The land donated for the station came from Julius Braunsdorf, a local entrepreneur, who won a lawsuit against the Singer Corporation. Braunsdorf opened Central Avenue, the local post office, and the railroad station. Known as Muddy Brook, Braunsdorf suggested the hamlet be renamed for the pearls in the local river. Braunsdorf built originally two facilities at Pearl River, but some time after 1880, these were merged into one structure.

Station layout
The station has one track and one low-level side platform.

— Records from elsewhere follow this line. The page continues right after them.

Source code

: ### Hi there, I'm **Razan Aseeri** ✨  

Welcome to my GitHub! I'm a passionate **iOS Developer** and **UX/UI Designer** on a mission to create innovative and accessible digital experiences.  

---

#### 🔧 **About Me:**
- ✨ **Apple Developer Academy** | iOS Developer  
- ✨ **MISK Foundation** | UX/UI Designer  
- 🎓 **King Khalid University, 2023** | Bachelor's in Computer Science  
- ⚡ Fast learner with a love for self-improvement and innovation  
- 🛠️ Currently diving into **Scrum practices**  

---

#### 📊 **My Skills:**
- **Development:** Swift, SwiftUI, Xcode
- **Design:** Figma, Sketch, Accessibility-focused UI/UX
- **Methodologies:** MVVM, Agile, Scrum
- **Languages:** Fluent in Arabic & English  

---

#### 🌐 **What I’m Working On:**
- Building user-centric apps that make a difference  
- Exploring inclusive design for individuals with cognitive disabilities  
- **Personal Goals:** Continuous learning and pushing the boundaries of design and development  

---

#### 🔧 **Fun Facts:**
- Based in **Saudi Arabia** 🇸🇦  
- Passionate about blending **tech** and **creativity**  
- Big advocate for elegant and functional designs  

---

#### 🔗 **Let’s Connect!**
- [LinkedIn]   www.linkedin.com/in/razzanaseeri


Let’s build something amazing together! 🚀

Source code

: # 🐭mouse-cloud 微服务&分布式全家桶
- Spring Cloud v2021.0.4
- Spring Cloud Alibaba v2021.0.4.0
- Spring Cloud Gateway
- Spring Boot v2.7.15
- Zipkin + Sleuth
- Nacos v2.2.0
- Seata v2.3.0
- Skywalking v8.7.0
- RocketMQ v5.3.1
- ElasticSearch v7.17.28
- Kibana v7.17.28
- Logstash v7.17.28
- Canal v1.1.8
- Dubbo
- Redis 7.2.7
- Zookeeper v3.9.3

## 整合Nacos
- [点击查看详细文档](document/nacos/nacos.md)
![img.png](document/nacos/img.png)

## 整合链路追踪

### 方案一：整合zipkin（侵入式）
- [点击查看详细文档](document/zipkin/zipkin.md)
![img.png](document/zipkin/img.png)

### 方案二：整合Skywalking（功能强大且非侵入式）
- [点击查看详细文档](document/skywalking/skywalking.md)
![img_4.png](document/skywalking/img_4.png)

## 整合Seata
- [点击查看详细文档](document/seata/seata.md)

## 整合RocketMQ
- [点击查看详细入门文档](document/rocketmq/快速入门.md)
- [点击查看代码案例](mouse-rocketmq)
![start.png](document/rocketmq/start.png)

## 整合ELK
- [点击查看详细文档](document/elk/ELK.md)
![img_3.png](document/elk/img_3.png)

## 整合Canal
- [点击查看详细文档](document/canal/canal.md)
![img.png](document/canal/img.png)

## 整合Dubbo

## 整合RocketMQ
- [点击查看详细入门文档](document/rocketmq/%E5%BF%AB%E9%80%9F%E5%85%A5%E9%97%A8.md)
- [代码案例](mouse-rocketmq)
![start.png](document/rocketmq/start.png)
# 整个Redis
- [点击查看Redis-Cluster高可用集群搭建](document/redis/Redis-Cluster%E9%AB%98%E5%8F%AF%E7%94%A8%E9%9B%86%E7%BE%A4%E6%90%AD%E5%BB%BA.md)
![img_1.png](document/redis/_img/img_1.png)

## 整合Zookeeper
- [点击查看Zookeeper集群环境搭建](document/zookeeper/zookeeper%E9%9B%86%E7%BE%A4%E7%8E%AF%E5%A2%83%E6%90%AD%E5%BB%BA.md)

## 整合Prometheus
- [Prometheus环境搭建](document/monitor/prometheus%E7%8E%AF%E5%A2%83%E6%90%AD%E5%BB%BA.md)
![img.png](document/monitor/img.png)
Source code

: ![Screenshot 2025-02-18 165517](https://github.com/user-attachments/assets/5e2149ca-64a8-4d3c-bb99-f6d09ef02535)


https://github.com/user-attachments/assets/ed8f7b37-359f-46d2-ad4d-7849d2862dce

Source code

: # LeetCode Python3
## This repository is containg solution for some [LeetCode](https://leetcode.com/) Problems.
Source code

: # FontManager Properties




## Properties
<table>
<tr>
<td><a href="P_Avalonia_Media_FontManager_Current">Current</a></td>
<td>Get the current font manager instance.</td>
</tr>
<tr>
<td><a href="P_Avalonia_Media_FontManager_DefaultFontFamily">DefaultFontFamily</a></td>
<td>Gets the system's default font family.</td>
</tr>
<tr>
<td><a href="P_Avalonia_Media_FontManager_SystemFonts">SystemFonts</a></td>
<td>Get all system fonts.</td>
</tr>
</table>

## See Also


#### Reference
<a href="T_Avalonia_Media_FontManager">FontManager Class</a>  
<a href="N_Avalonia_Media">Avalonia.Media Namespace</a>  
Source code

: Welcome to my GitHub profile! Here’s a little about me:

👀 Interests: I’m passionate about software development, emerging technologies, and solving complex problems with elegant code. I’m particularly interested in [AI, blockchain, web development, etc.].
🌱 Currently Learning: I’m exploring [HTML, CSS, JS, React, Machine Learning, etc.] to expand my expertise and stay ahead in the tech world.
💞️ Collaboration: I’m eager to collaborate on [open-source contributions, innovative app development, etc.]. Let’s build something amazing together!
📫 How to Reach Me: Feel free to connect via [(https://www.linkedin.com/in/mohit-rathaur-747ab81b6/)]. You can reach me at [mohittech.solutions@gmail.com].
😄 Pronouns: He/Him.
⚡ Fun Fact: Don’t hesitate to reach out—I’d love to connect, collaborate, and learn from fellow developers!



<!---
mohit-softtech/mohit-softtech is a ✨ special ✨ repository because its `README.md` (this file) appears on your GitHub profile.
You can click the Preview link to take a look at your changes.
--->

Like many Metro-North stations east of the Hudson, permit parking is operated by LAZ Parking. Pearl River's parking lot accommodates 170 vehicles.

Bibliography

References

External links

Pearl River Station (Existing Railroad Stations in New York State)
 Station from Central Avenue from Google Maps Street View
 Station House from Google Maps Street View

NJ Transit Rail Operations stations
Railway stations in Rockland County, New York
Former Erie Railroad stations
Railway stations in the United States opened in 1871
1871 establishments in New York (state)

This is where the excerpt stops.